Collected data:
====

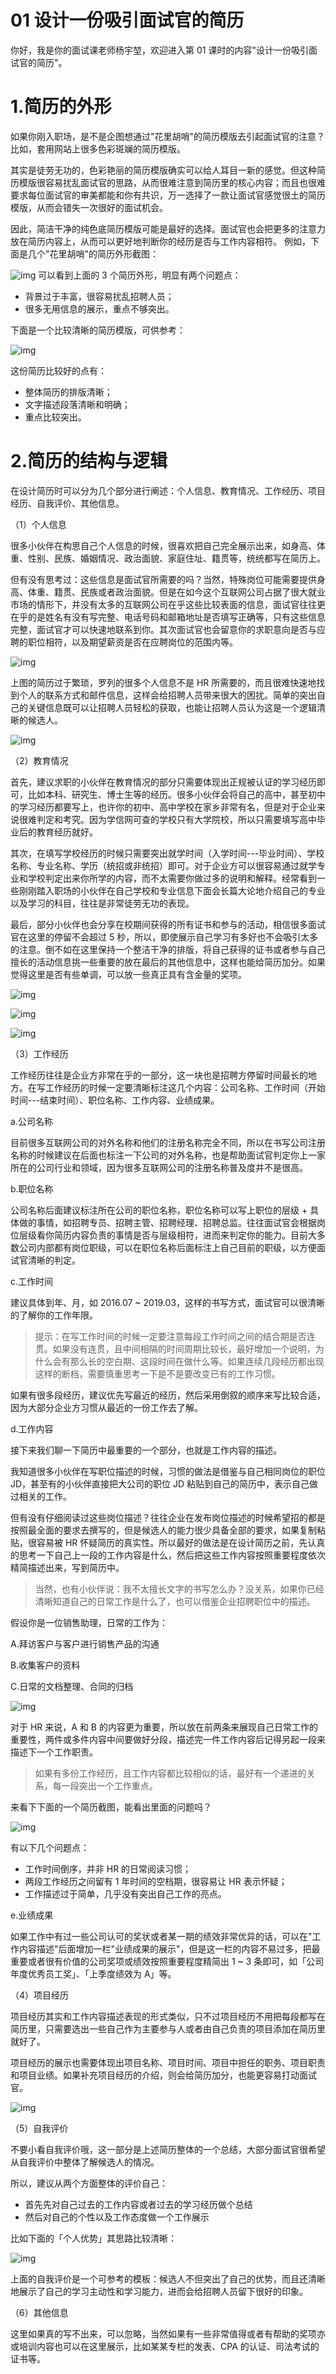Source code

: # 01 设计一份吸引面试官的简历

你好，我是你的面试课老师杨宇堃，欢迎进入第 01
课时的内容"设计一份吸引面试官的简历"。

# 1.简历的外形

如果你刚入职场，是不是企图想通过"花里胡哨"的简历模版去引起面试官的注意？比如，套用网站上很多色彩斑斓的简历模版。

其实是徒劳无功的，色彩艳丽的简历模版确实可以给人耳目一新的感觉。但这种简历模版很容易扰乱面试官的思路，从而很难注意到简历里的核心内容；而且也很难要求每位面试官的审美都能和你有共识，万一选择了一款让面试官感觉很土的简历模版，从而会错失一次很好的面试机会。

因此，简洁干净的纯色底简历模版可能是最好的选择。面试官也会把更多的注意力放在简历内容上，从而可以更好地判断你的经历是否与工作内容相符。
例如，下面是几个"花里胡哨"的简历外形截图：

![img](assets/CgoB5l3fQpSAT70GAABAMjcg7CM294.png) 可以看到上面的 3
个简历外形，明显有两个问题点：

-   背景过于丰富，很容易扰乱招聘人员；
-   很多无用信息的展示，重点不够突出。

下面是一个比较清晰的简历模版，可供参考：

![img](assets/CgoB5l3fQpSASA8tAAE7rlrUnmM588.png)

这份简历比较好的点有：

-   整体简历的排版清晰；
-   文字描述段落清晰和明确；
-   重点比较突出。

# 2.简历的结构与逻辑

在设计简历时可以分为几个部分进行阐述：个人信息、教育情况、工作经历、项目经历、自我评价、其他信息。

（1）个人信息

很多小伙伴在构思自己个人信息的时候，很喜欢把自己完全展示出来，如身高、体重、性别、民族、婚姻情况、政治面貌、家庭住址、籍贯等，统统都写在简历上。

但有没有思考过：这些信息是面试官所需要的吗？当然，特殊岗位可能需要提供身高、体重、籍贯、民族或者政治面貌。但是在如今这个互联网公司占据了很大就业市场的情形下，并没有太多的互联网公司在乎这些比较表面的信息，面试官往往更在乎的是姓名有没有写完整、电话号码和邮箱地址是否填写正确等，只有这些信息完整，面试官才可以快速地联系到你。其次面试官也会留意你的求职意向是否与应聘的职位相符，以及期望薪资是否在应聘岗位的范围内等。

![img](assets/CgotOV3fQpWAYtSwAACkv9e1cSo428.png)

上图的简历过于繁琐，罗列的很多个人信息不是 HR
所需要的，而且很难快速地找到个人的联系方式和邮件信息，这样会给招聘人员带来很大的困扰。简单的突出自己的关键信息既可以让招聘人员轻松的获取，也能让招聘人员认为这是一个逻辑清晰的候选人。

![img](assets/CgoB5l3fQpWAbee2AAAwxVK-2P4500.png)

（2）教育情况

首先，建议求职的小伙伴在教育情况的部分只需要体现出正规被认证的学习经历即可，比如本科、研究生、博士生等的经历。很多小伙伴会将自己的高中，甚至初中的学习经历都要写上，也许你的初中、高中学校在家乡非常有名，但是对于企业来说很难判定和考究。因为学信网可查的学校只有大学院校，所以只需要填写高中毕业后的教育经历就好。

其次，在填写学校经历的时候只需要突出就学时间（入学时间---毕业时间）、学校名称、专业名称、学历（统招或非统招）即可。对于企业方可以很容易通过就学专业和学校判定出来你所学的内容，而不太需要你做过多的说明和解释。经常看到一些刚刚踏入职场的小伙伴在自己学校和专业信息下面会长篇大论地介绍自己的专业以及学习的科目，往往是非常徒劳无功的表现。

最后，部分小伙伴也会分享在校期间获得的所有证书和参与的活动，相信很多面试官在这里的停留不会超过
5
秒，所以，即使展示自己学习有多好也不会吸引太多的注意。倒不如在这里保持一个整洁干净的排版，将自己获得的证书或者参与自己擅长的活动信息挑一些重要的放在最后的其他信息中，这样也能给简历加分。如果觉得这里是否有些单调，可以放一些真正具有含金量的奖项。

![img](assets/CgotOV3fQpaASzdlAACC9MnExXM972.png)

![img](assets/CgoB5l3fQpaANLMHAAAgU1Bkpo0552.png)

![img](assets/CgotOV3fQpeASTUgAAAsxH-0rS0335.png)

（3）工作经历

工作经历往往是企业方非常在乎的一部分，这一块也是招聘方停留时间最长的地方。在写工作经历的时候一定要清晰标注这几个内容：公司名称、工作时间（开始时间---结束时间）、职位名称、工作内容、业绩成果。

a.公司名称

目前很多互联网公司的对外名称和他们的注册名称完全不同，所以在书写公司注册名称的时候建议在后面也标注一下公司的对外名称，也是帮助面试官判定你上一家所在的公司行业和领域，因为很多互联网公司的注册名称普及度并不是很高。

b.职位名称

公司名称后面建议标注所在公司的职位名称，职位名称可以写上职位的层级 +
具体做的事情，如招聘专员、招聘主管、招聘经理、招聘总监。往往面试官会根据岗位层级看你简历内容负责的事情是否与层级相符，进而来判定你的能力。目前大多数公司内部都有岗位职级，可以在职位名称后面标注上自己目前的职级，以方便面试官清晰的判定。

c.工作时间

建议具体到年、月，如 2016.07 \~
2019.03，这样的书写方式，面试官可以很清晰的了解你的工作年限。

> 提示：在写工作时间的时候一定要注意每段工作时间之间的结合期是否连贯。如果没有连贯，且中间相隔的时间周期比较长，最好增加一个说明，为什么会有那么长的空白期、这段时间在做什么等。如果连续几段经历都出现这样的断档，需要慎重思考一下是不是要改变已有的工作习惯。

如果有很多段经历，建议优先写最近的经历，然后采用倒叙的顺序来写比较合适，因为大部分企业方习惯从最近的一份工作去了解。

d.工作内容

接下来我们聊一下简历中最重要的一个部分，也就是工作内容的描述。

我知道很多小伙伴在写职位描述的时候，习惯的做法是借鉴与自己相同岗位的职位
JD，甚至有的小伙伴直接把大公司的职位 JD
粘贴到自己的简历中，表示自己做过相关的工作。

但有没有仔细阅读过这些岗位描述？往往企业在发布岗位描述的时候希望招的都是按照最全面的要求去撰写的，但是候选人的能力很少具备全部的要求，如果复制粘贴，很容易被
HR
怀疑简历的真实性。所以最好的做法是在设计简历之前，先认真的思考一下自己上一段的工作内容是什么，然后把这些工作内容按照重要程度依次精简描述出来，写到简历中。

> 当然，也有小伙伴说：我不太擅长文字的书写怎么办？没关系，如果你已经清晰知道自己的日常工作是什么了，也可以借鉴企业招聘职位中的描述。

假设你是一位销售助理，日常的工作为：

A.拜访客户与客户进行销售产品的沟通

B.收集客户的资料

C.日常的文档整理、合同的归档

![img](assets/CgoB5l3fQpeABSx0AADgti4EBxQ549.png)

对于 HR 来说，A 和 B
的内容更为重要，所以放在前两条来展现自己日常工作的重要性，两件或多件内容中间要做好分段，描述完一件工作内容后记得另起一段来描述下一个工作职责。

> 如果有多份工作经历，且工作内容都比较相似的话，最好有一个递进的关系，每一段突出一个工作重点。

来看下下面的一个简历截图，能看出里面的问题吗？

![img](assets/CgotOV3fQpeAFUJqAAJX4lbNqfU634.png)

有以下几个问题点：

-   工作时间倒序，并非 HR 的日常阅读习惯；
-   两段工作经历之间留有 1 年时间的空档期，很容易让 HR 表示怀疑；
-   工作描述过于简单，几乎没有突出自己工作的亮点。

e.业绩成果

如果工作中有过一些公司认可的奖状或者某一期的绩效非常优异的话，可以在"工作内容描述"后面增加一栏"业绩成果的展示"，但是这一栏的内容不易过多，把最重要或者很有价值的公司奖项或绩效按照重要程度精简出
1 \~ 3 条即可，如「公司年度优秀员工奖」、「上季度绩效为 A」等。

（4）项目经历

项目经历其实和工作内容描述表现的形式类似，只不过项目经历不用把每段都写在简历里，只需要选出一些自己作为主要参与人或者由自己负责的项目添加在简历里就好了。

项目经历的展示也需要体现出项目名称、项目时间、项目中担任的职务、项目职责和项目业绩。如果补充项目经历的介绍，则会给简历加分，也能更容易打动面试官。

![img](assets/CgotOV3fQpSAUG5uAABZwtYoNYI293.png)

（5）自我评价

不要小看自我评价哦，这一部分是上述简历整体的一个总结，大部分面试官很希望从自我评价中整体了解候选人的情况。

所以，建议从两个方面整体的评价自己：

-   首先先对自己过去的工作内容或者过去的学习经历做个总结
-   然后对自己的个性以及工作态度做一个工作展示

比如下面的「个人优势」其思路比较清晰：

![img](assets/CgoB5l3fQpiARBw3AACnI5eQGok547.png)

上面的自我评价是一个可参考的模板：候选人不但突出了自己的优势，而且还清晰地展示了自己的学习主动性和学习能力，进而会给招聘人员留下很好的印象。

（6）其他信息

这里如果真的写不出来，可以忽略，当然如果有一些非常值得或者有帮助的奖项亦或培训内容也可以在这里展示，比如某某专栏的发表、CPA
的认证、司法考试的证书等。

====

◆ **YOUR INSTRUCTIONS**
Search the entries for the string "assets" and return each line where it turns up.

◆ **RESULT OF THE EXERCISE**
![img](assets/CgoB5l3fQpSAT70GAABAMjcg7CM294.png) 可以看到上面的 3
![img](assets/CgoB5l3fQpSASA8tAAE7rlrUnmM588.png)
![img](assets/CgotOV3fQpWAYtSwAACkv9e1cSo428.png)
![img](assets/CgoB5l3fQpWAbee2AAAwxVK-2P4500.png)
![img](assets/CgotOV3fQpaASzdlAACC9MnExXM972.png)
![img](assets/CgoB5l3fQpaANLMHAAAgU1Bkpo0552.png)
![img](assets/CgotOV3fQpeASTUgAAAsxH-0rS0335.png)
![img](assets/CgoB5l3fQpeABSx0AADgti4EBxQ549.png)
![img](assets/CgotOV3fQpeAFUJqAAJX4lbNqfU634.png)
![img](assets/CgotOV3fQpSAUG5uAABZwtYoNYI293.png)
![img](assets/CgoB5l3fQpiARBw3AACnI5eQGok547.png)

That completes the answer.